EXERCISE BRIEF >>
Your reply should be an exact copy of every entry, with the pictures removed.

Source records
-*-
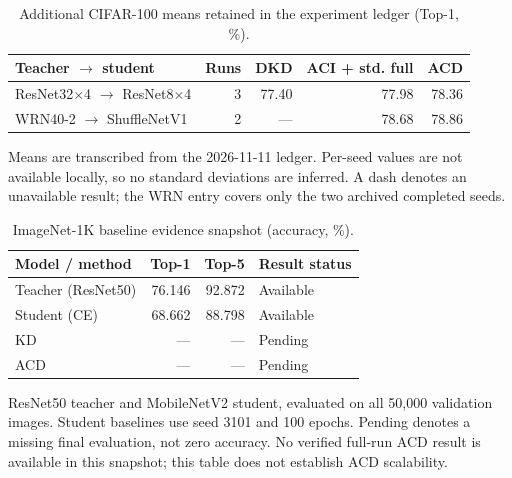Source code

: \begin{table}[t]
\centering
\small
\setlength{\tabcolsep}{5pt}
\caption{Additional CIFAR-100 means retained in the experiment ledger (Top-1, \%).}
\label{tab:cifar_extended}
\begin{tabular}{lrrrr}
\toprule
Teacher $\to$ student & Runs & DKD & ACI + std. full & ACD \\
\midrule
ResNet32$\times$4 $\to$ ResNet8$\times$4 & 3 & 77.40 & 77.98 & 78.36 \\
WRN40-2 $\to$ ShuffleNetV1 & 2 & — & 78.68 & 78.86 \\
\bottomrule
\end{tabular}
\par\smallskip
\begin{minipage}{0.96\textwidth}\footnotesize
Means are transcribed from the 2026-11-11 ledger. Per-seed values are not available locally, so no standard deviations are inferred. A dash denotes an unavailable result; the WRN entry covers only the two archived completed seeds.
\end{minipage}
\end{table}

\begin{table}[t]
\centering
\small
\setlength{\tabcolsep}{5pt}
\caption{ImageNet-1K baseline evidence snapshot (accuracy, \%).}
\label{tab:imagenet}
\begin{tabular}{lrrl}
\toprule
Model / method & Top-1 & Top-5 & Result status \\
\midrule
Teacher (ResNet50) & 76.146 & 92.872 & Available \\
Student (CE) & 68.662 & 88.798 & Available \\
KD & — & — & Pending \\
ACD & — & — & Pending \\
\bottomrule
\end{tabular}
\par\smallskip
\begin{minipage}{0.96\textwidth}\footnotesize
ResNet50 teacher and MobileNetV2 student, evaluated on all 50,000 validation images. Student baselines use seed 3101 and 100 epochs. Pending denotes a missing final evaluation, not zero accuracy. No verified full-run ACD result is available in this snapshot; this table does not establish ACD scalability.
\end{minipage}
\end{table}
-*-
SOLUTION TO THIS PROBLEM >>
Source code

: \begin{table}[t]
\centering
\small
\setlength{\tabcolsep}{5pt}
\caption{Additional CIFAR-100 means retained in the experiment ledger (Top-1, \%).}
\label{tab:cifar_extended}
\begin{tabular}{lrrrr}
\toprule
Teacher $\to$ student & Runs & DKD & ACI + std. full & ACD \\
\midrule
ResNet32$\times$4 $\to$ ResNet8$\times$4 & 3 & 77.40 & 77.98 & 78.36 \\
WRN40-2 $\to$ ShuffleNetV1 & 2 & — & 78.68 & 78.86 \\
\bottomrule
\end{tabular}
\par\smallskip
\begin{minipage}{0.96\textwidth}\footnotesize
Means are transcribed from the 2026-11-11 ledger. Per-seed values are not available locally, so no standard deviations are inferred. A dash denotes an unavailable result; the WRN entry covers only the two archived completed seeds.
\end{minipage}
\end{table}

\begin{table}[t]
\centering
\small
\setlength{\tabcolsep}{5pt}
\caption{ImageNet-1K baseline evidence snapshot (accuracy, \%).}
\label{tab:imagenet}
\begin{tabular}{lrrl}
\toprule
Model / method & Top-1 & Top-5 & Result status \\
\midrule
Teacher (ResNet50) & 76.146 & 92.872 & Available \\
Student (CE) & 68.662 & 88.798 & Available \\
KD & — & — & Pending \\
ACD & — & — & Pending \\
\bottomrule
\end{tabular}
\par\smallskip
\begin{minipage}{0.96\textwidth}\footnotesize
ResNet50 teacher and MobileNetV2 student, evaluated on all 50,000 validation images. Student baselines use seed 3101 and 100 epochs. Pending denotes a missing final evaluation, not zero accuracy. No verified full-run ACD result is available in this snapshot; this table does not establish ACD scalability.
\end{minipage}
\end{table}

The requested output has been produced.